The Friendly Giant made its debut in 1953 as a radio program on WHA-AM, a station owned by the University of Madison-Wisconsin, and quickly moved to the airwaves of sister station WHA-TV. As you can see by this archival footage, the format and the characters – including Rusty the Rooster and Jerome the Giraffe – are pretty much the same as in their CBC incarnation, even though Homme doesn’t seem like he’s fully slipped into the Giant’s persona just yet.

Fast-forward to 1958: The head of CBC’s children’s television division, Fred Rainsberry, invites Homme to move the show north. There, he’s joined by puppeteer Rod Coneybeare, who plays deep-voiced Jerome and squeaky-toned Rusty for an astonishing 3,000-plus episodes over the following 27 years.

 

Why did it work? Why does it continue to work, even for adults like me who now appreciate the show on a different level than we did as children? Well, it has a lot to do with the spontaneous nature of the dialogue; Homme and Coneybeare didn’t micro-manage The Friendly Giant, and instead let the episodes flow freely from a basic one-page description of the day’s theme.

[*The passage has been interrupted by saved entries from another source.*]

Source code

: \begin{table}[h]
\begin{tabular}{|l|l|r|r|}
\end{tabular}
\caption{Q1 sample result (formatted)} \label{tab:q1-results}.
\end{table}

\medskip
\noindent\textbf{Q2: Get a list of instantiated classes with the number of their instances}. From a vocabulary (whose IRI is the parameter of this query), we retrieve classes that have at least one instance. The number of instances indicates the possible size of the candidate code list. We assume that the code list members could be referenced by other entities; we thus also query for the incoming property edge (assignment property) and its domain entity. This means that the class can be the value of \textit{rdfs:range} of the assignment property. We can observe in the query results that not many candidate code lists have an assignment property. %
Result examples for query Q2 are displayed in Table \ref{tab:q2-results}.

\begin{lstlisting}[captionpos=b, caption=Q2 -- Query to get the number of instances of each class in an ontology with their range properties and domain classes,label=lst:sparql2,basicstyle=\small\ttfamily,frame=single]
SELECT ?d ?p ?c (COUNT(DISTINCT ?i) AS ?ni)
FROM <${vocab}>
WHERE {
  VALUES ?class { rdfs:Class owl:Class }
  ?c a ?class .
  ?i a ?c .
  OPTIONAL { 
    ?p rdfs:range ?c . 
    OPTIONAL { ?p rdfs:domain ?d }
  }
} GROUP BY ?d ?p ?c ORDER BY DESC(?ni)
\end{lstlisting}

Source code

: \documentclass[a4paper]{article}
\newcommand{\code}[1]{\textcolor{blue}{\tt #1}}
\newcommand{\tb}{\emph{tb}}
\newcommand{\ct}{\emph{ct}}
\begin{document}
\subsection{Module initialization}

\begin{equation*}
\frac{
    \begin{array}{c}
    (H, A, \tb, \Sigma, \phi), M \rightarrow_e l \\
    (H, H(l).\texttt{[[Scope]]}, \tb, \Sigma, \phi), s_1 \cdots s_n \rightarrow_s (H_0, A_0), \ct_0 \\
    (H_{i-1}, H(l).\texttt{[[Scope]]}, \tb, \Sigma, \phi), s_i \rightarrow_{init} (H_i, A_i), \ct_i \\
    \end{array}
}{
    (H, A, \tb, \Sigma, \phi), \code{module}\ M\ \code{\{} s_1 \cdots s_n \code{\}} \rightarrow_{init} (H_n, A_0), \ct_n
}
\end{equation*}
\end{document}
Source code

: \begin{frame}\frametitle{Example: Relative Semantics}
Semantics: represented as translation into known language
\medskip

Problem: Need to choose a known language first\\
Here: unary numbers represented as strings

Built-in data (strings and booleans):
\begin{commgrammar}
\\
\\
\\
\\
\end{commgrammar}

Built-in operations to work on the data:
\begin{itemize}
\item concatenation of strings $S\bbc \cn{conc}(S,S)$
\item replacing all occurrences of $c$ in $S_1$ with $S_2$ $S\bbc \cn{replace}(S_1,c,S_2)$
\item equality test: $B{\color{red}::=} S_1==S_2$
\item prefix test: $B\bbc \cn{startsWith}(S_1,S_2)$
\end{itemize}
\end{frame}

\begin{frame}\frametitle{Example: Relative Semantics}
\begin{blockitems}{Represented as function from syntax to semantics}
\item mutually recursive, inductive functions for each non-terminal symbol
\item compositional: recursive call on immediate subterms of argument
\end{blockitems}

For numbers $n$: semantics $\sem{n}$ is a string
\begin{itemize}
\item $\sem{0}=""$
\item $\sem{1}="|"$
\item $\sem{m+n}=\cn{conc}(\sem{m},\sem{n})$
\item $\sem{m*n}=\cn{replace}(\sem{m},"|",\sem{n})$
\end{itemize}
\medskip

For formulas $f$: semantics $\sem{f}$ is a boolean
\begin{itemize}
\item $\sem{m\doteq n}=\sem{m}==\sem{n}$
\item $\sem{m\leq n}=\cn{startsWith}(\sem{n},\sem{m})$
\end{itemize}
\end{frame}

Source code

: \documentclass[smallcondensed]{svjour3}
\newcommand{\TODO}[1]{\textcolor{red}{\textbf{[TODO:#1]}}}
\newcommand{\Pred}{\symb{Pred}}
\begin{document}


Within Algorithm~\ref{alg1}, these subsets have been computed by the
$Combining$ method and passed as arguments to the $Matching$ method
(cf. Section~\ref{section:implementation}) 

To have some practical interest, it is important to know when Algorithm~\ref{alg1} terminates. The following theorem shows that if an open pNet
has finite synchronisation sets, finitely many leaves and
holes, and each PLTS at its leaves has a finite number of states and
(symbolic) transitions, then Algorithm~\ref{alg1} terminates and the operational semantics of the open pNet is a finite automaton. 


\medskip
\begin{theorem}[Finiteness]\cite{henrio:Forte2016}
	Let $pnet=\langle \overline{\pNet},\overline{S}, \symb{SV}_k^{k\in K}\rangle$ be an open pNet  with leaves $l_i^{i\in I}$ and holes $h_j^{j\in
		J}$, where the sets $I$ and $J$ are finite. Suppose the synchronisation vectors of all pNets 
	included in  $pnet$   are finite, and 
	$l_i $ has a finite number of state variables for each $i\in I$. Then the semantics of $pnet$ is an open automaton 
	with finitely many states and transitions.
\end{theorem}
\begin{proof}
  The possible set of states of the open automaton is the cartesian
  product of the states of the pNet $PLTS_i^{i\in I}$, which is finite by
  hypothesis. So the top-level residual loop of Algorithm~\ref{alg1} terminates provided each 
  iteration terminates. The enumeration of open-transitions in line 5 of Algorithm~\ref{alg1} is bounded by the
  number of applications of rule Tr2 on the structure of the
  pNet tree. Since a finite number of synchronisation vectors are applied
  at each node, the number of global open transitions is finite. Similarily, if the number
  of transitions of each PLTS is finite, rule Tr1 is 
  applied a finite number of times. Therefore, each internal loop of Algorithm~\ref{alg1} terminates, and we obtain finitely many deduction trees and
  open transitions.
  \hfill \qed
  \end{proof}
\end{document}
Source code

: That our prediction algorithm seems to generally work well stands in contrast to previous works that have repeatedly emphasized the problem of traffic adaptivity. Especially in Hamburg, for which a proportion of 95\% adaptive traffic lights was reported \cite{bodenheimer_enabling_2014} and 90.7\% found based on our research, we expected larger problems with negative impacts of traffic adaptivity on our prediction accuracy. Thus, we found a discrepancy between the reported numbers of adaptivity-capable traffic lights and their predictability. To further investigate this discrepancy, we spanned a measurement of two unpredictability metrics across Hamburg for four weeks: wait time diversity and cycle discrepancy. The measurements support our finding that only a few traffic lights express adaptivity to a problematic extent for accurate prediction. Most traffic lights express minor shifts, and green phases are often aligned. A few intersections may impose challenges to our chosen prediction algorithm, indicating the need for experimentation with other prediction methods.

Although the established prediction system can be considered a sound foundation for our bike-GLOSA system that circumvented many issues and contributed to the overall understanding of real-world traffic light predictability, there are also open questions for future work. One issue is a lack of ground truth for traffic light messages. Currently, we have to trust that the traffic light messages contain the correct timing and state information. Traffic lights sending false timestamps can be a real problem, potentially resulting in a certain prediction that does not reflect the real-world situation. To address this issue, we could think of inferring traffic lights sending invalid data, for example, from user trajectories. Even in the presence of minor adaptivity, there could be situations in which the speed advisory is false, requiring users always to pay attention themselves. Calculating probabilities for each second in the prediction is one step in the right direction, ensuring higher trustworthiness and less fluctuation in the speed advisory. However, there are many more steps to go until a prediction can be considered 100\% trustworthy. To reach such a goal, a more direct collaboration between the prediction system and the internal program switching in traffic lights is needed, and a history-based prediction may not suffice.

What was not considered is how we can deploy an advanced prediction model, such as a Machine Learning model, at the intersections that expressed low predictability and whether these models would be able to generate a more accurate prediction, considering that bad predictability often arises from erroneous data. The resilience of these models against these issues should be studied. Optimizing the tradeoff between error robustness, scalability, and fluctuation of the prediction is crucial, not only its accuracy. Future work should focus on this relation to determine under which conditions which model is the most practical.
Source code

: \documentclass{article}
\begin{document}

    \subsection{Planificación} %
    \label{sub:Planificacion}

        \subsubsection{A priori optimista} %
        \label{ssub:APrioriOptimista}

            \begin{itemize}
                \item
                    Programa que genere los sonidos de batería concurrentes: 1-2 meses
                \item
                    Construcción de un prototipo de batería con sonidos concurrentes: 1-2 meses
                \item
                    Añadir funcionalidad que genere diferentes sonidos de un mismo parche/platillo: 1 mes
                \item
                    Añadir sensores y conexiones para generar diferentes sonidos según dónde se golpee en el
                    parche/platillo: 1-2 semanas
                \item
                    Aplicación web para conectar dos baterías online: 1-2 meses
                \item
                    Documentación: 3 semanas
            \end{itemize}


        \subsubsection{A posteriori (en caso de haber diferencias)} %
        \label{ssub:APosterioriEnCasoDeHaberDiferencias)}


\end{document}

I was also touched, as a child and an adult, by the series’ commitment to sharing music with its young viewers. If that observation began and ended with the lovely opening and closing theme, an instrumental version of the 18th-century English folk song “Early One Morning” (played by Homme on his pipe and John Duncan on the harp), that would be enough. But the grand majority of episodes celebrated a wealth of musical cultures and genres – jazz, ragtime, classical and folk. It defies logic that a children’s show set in a giant’s castle would go to the trouble of celebrating “Music of the World” (including Mozart and Chopin), “Two Pipes and a Bassoon,” or themes ranging from “Music About Toys” to “Music About Summer.” And yet, that’s exactly what The Friendly Giant and his puppet friends (including Rusty, Jerome, and a gaggle of session players ranging from raccoons to cats) did for over a quarter-century.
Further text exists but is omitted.